Until now, Raspberry Pi OS also lacked a user-friendly tool for setting up a printer. Most Linux distributions include the CUPS [3] printing service for this purpose, as well as configuration tools provided by the desktop environment. Alternatively, CUPS – and therefore a printer connected to the system – can be set up from the service's web front end. CUPS has always been in the Raspberry Pi OS package sources, but now the service forms a fixed part of the system together with a graphical front end.

To configure a printer, go to Settings | Print Settings. In this dialog, you can set up new printers, delete printers that are no longer in use, set a device as the default printer, or take a look at the printer maintenance queue. When adding a printer, CUPS tries to find the printer (Figure 3) and is usually very successful with network-capable printers. CUPS should also recognize most USB printers reliably. However, multifunction devices with integrated scanners often require drivers from the manufacturer – if the manufacturer supports Linux at all.

Figure 3: Printers used to be configured by the less intuitive web front end of the CUPS print service. The December update now includes the graphical printer manager shown here.

With an older laser printer from Samsung, mounting worked without any problems. A list of all printers and multifunction devices supported by CUPS can be found on Openprinting.org [4]. If a function or a certain setting is missing in the configuration interface, you can reach the CUPS service's web front end by calling http://localhost:631 in the browser. For administrative activities, the web front end requires you to enter access credentials. The username (usually pi) and password matches the data you use when logging in to the system.

Chromium

Chromium browser updates always mean a bit more work on Raspberry Pi OS than just pushing the latest build of the software into the package sources. The developers have to make sure, especially with hardware acceleration, that the web browser still harmonizes with the graphics hardware of the Raspberry Pi. Without proper hardware support, many modern web services would be restricted in how they work, especially video platforms or videoconferencing solutions. At the time of writing, the version of the preinstalled Chromium browser sits at 86.0.4240.197.

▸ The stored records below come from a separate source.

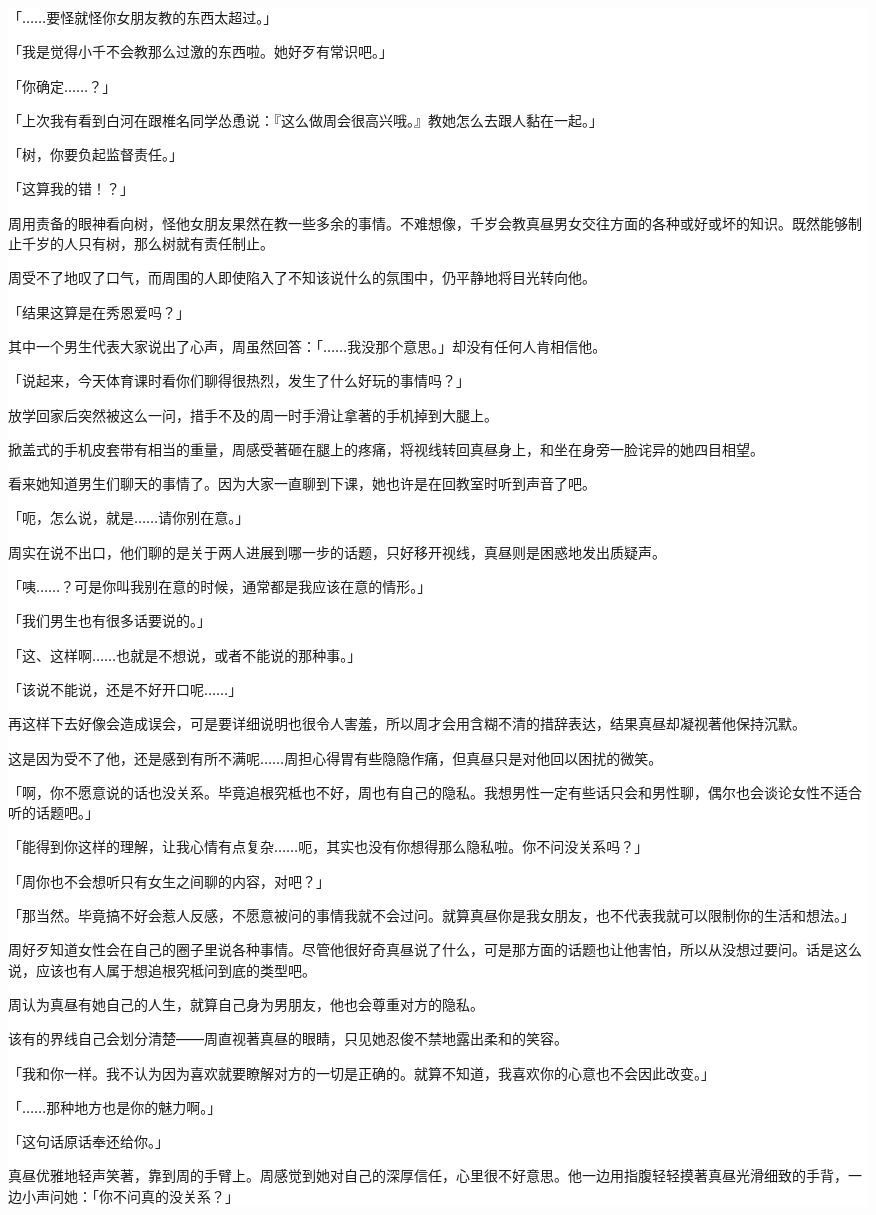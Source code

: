 「……要怪就怪你女朋友教的东西太超过。」

「我是觉得小千不会教那么过激的东西啦。她好歹有常识吧。」

「你确定……？」

「上次我有看到白河在跟椎名同学怂恿说：『这么做周会很高兴哦。』教她怎么去跟人黏在一起。」

「树，你要负起监督责任。」

「这算我的错！？」

周用责备的眼神看向树，怪他女朋友果然在教一些多余的事情。不难想像，千岁会教真昼男女交往方面的各种或好或坏的知识。既然能够制止千岁的人只有树，那么树就有责任制止。

周受不了地叹了口气，而周围的人即使陷入了不知该说什么的氛围中，仍平静地将目光转向他。

「结果这算是在秀恩爱吗？」

其中一个男生代表大家说出了心声，周虽然回答：「……我没那个意思。」却没有任何人肯相信他。

「说起来，今天体育课时看你们聊得很热烈，发生了什么好玩的事情吗？」

放学回家后突然被这么一问，措手不及的周一时手滑让拿著的手机掉到大腿上。

掀盖式的手机皮套带有相当的重量，周感受著砸在腿上的疼痛，将视线转回真昼身上，和坐在身旁一脸诧异的她四目相望。

看来她知道男生们聊天的事情了。因为大家一直聊到下课，她也许是在回教室时听到声音了吧。

「呃，怎么说，就是……请你别在意。」

周实在说不出口，他们聊的是关于两人进展到哪一步的话题，只好移开视线，真昼则是困惑地发出质疑声。

「咦……？可是你叫我别在意的时候，通常都是我应该在意的情形。」

「我们男生也有很多话要说的。」

「这、这样啊……也就是不想说，或者不能说的那种事。」

「该说不能说，还是不好开口呢……」

再这样下去好像会造成误会，可是要详细说明也很令人害羞，所以周才会用含糊不清的措辞表达，结果真昼却凝视著他保持沉默。

这是因为受不了他，还是感到有所不满呢……周担心得胃有些隐隐作痛，但真昼只是对他回以困扰的微笑。

「啊，你不愿意说的话也没关系。毕竟追根究柢也不好，周也有自己的隐私。我想男性一定有些话只会和男性聊，偶尔也会谈论女性不适合听的话题吧。」

「能得到你这样的理解，让我心情有点复杂……呃，其实也没有你想得那么隐私啦。你不问没关系吗？」

「周你也不会想听只有女生之间聊的内容，对吧？」

「那当然。毕竟搞不好会惹人反感，不愿意被问的事情我就不会过问。就算真昼你是我女朋友，也不代表我就可以限制你的生活和想法。」

周好歹知道女性会在自己的圈子里说各种事情。尽管他很好奇真昼说了什么，可是那方面的话题也让他害怕，所以从没想过要问。话是这么说，应该也有人属于想追根究柢问到底的类型吧。

周认为真昼有她自己的人生，就算自己身为男朋友，他也会尊重对方的隐私。

该有的界线自己会划分清楚——周直视著真昼的眼睛，只见她忍俊不禁地露出柔和的笑容。

「我和你一样。我不认为因为喜欢就要瞭解对方的一切是正确的。就算不知道，我喜欢你的心意也不会因此改变。」

「……那种地方也是你的魅力啊。」

「这句话原话奉还给你。」

真昼优雅地轻声笑著，靠到周的手臂上。周感觉到她对自己的深厚信任，心里很不好意思。他一边用指腹轻轻摸著真昼光滑细致的手背，一边小声问她：「你不问真的没关系？」
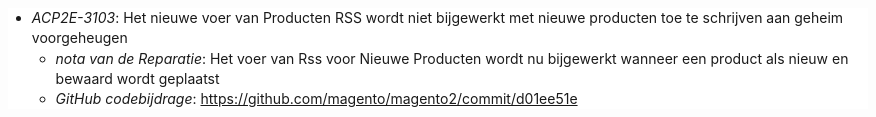 * _ACP2E-3103_: Het nieuwe voer van Producten RSS wordt niet bijgewerkt met nieuwe producten toe te schrijven aan geheim voorgeheugen
   * _nota van de Reparatie_: Het voer van Rss voor Nieuwe Producten wordt nu bijgewerkt wanneer een product als nieuw en bewaard wordt geplaatst
   * _GitHub codebijdrage_: <https://github.com/magento/magento2/commit/d01ee51e>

The computing power of a Raspberry Pi 4 is not yet sufficient to play YouTube videos in Full HD in the browser without dropping some frames. Only the C64-style keyboard computer, the Raspberry Pi 400, offers enough power. It plays most YouTube videos so efficiently at 1080p resolution (with its processor clocked at 1.8GHz – vs. 1.5GHz on the Raspberry Pi 4) that hardly any frames are lost. Videoconferencing solutions such as Jitsi and Google Meet also benefit from the latest optimizations. In this test, both services worked without problems, but sharing the desktop or individual application windows only worked under Jitsi (Figure 4).

Figure 4: Videoconferencing solutions such as Jitsi and Google Meet benefit from optimizations to the graphics driver.

Some maintenance has also been done to the Raspberry Pi configuration tool. On a device with a single status LED (e.g., the Pi Zero or the new Raspberry Pi 400), you can now set whether the LED flickers to indicate read/write access to the memory card or is permanently lit to indicate the operating status. If the Raspberry Pi is in a case with a fan connected to the GPIO, the system now supports simple fan control by entering the GPIO pin in the Performance tab, as well as the temperature above which the fan should switch on (Figure 5).

Figure 5: In the Raspberry Pi configuration tool, the Power LED of the Raspberry Pi 400 can now be configured, and a temperature threshold for fans connected over GPIO can be defined.